▶ [EXERCISE OBJECTIVE]: Among the records below, find the lines with the word "ptag" and copy them.
[[ DATASET CONTENT, beginning ]]
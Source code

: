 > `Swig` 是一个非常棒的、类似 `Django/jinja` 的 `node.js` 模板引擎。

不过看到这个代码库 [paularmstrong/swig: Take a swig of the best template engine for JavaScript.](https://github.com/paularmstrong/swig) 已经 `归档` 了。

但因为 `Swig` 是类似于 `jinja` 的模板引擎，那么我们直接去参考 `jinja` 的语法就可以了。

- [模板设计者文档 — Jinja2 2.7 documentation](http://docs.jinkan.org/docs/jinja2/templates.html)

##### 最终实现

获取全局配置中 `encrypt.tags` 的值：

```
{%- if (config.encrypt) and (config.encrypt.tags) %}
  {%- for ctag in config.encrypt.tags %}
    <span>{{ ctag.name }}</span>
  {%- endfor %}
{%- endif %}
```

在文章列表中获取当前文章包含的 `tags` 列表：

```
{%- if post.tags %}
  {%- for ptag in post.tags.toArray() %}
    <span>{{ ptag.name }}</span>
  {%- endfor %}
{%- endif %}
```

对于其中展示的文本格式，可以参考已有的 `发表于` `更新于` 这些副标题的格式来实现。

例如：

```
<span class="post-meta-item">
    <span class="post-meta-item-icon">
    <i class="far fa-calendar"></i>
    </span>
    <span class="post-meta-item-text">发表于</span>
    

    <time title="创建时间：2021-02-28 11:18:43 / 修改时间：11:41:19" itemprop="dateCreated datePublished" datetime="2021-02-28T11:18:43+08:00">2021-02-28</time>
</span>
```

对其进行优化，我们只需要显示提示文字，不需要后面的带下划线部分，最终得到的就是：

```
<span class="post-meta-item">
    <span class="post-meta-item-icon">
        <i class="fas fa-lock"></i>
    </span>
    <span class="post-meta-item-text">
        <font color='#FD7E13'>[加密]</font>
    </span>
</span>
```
[[ DATASET CONTENT, end ]]
▶ [RESULT OF THIS EXERCISE]:
  {%- for ptag in post.tags.toArray() %}
    <span>{{ ptag.name }}</span>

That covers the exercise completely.